The previously shown solution has the issue of repeating on and on checks on the same couple of fishes. We can avoid this delaying the comparison until it becomes a strict necessity.
The trick that I use here is avoid doing anything with any fish going downstream but storing them in a stack. The real job is done for each fish going upstream. If there is no one coming from the other direction, it survives for sure, otherwise it should decide its fate with a comparison against all the fishes previously stored in the stack, starting from the one closest to it (that's why a stack is a good choice as container).
Here is how I implemented this algorithm:
int solution(std::vector<int>& sizes, std::vector<int>& directions) { int count = 0; // 1 std::stack<int> goingDown; // 2 for (unsigned i = 0; i < sizes.size(); ++i) { if (directions[i] == 1) // 3 { goingDown.push(sizes[i]); continue; } if (goingDown.empty()) // 4 { ++count; continue; } while (!goingDown.empty()) // 5 { if (sizes[i] > goingDown.top()) // 6 goingDown.pop(); else break; } if (goingDown.empty()) // 7 ++count; } return count + goingDown.size(); // 8 }1. I don't need anymore to store the state of each fish, I could just keep track of the number of fishes going upstream that survived.
2. Here I push each fish that is going downstream.
3. The current fish is going downstream, I just have to push it in the stack and go to the next iteration.
4. The current fish is going upstream. If there is no previous fish moving in the other direction, he made it. I increase the counter and go to check the next one.
5. Otherwise, the current fish has to prove to be bigger than any fish in the stack to survive.

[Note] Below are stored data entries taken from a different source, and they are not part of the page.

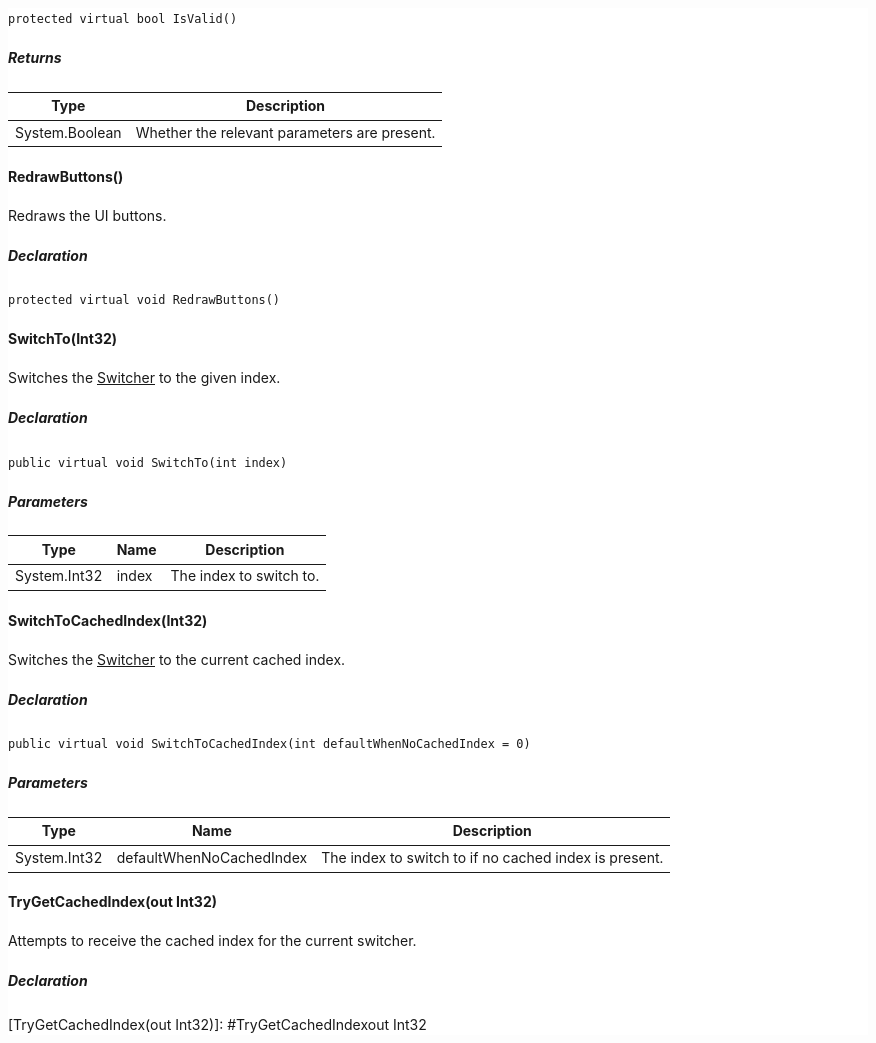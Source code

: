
 ```
protected virtual bool IsValid()
```

##### Returns

| Type | Description |
| --- | --- |
| System.Boolean | Whether the relevant parameters are present. |

#### RedrawButtons()

Redraws the UI buttons.

##### Declaration

```
protected virtual void RedrawButtons()
```

#### SwitchTo(Int32)

Switches the [Switcher] to the given index.

##### Declaration

```
public virtual void SwitchTo(int index)
```

##### Parameters

| Type | Name | Description |
| --- | --- | --- |
| System.Int32 | index | The index to switch to. |

#### SwitchToCachedIndex(Int32)

Switches the [Switcher] to the current cached index.

##### Declaration

```
public virtual void SwitchToCachedIndex(int defaultWhenNoCachedIndex = 0)
```

##### Parameters

| Type | Name | Description |
| --- | --- | --- |
| System.Int32 | defaultWhenNoCachedIndex | The index to switch to if no cached index is present. |

#### TryGetCachedIndex(out Int32)

Attempts to receive the cached index for the current switcher.

##### Declaration


[Switcher]: UIButtonBuilder.md#Switcher
[Tilia.Utilities.ObjectStateSwitcher]: README.md
[Container]: UIButtonBuilder.md#Container
[SourceButton]: UIButtonBuilder.md#SourceButton
[Switcher]: UIButtonBuilder.md#Switcher
[Switcher]: UIButtonBuilder.md#Switcher
[Switcher]: UIButtonBuilder.md#Switcher
[Inheritance]: #Inheritance
[Namespace]: #Namespace
[Syntax]: #Syntax
[Fields]: #Fields
[cachedIndexCollection]: #cachedIndexCollection
[labelPrefix]: #labelPrefix
[panelSize]: #panelSize
[sourceButtons]: #sourceButtons
[Properties]: #Properties
[ButtonHeightPadding]: #ButtonHeightPadding
[Container]: #Container
[ContainerRect]: #ContainerRect
[PanelHeightPadding]: #PanelHeightPadding
[SourceButton]: #SourceButton
[Switcher]: #Switcher
[Methods]: #Methods
[Awake()]: #Awake
[ClearContainer()]: #ClearContainer
[ClearSourceButton()]: #ClearSourceButton
[ClearSwitcher()]: #ClearSwitcher
[CreateButton(GameObject)]: #CreateButtonGameObject
[DeleteButton(GameObject)]: #DeleteButtonGameObject
[IsValid()]: #IsValid
[RedrawButtons()]: #RedrawButtons
[SwitchTo(Int32)]: #SwitchToInt32
[SwitchToCachedIndex(Int32)]: #SwitchToCachedIndexInt32
[TryGetCachedIndex(out Int32)]: #TryGetCachedIndexout Int32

6. If the current fish is bigger that the current top in the stack, pop it (that is, eat it). Otherwise, it is the one to be eaten, and I should stop looping on the stack.
7. If the stack of downwards-going fishes is empty, this means that the current fish has eaten them all up (or it was so lucky to find no traffic). So I can increase the counter.
8. In "count" I have the number of all the upwards-going fishes that made it. I just have to add to it the numbers of the downwards-going fishes to get their current total number.
The C++ source code for both solutions and relative test cases is on github.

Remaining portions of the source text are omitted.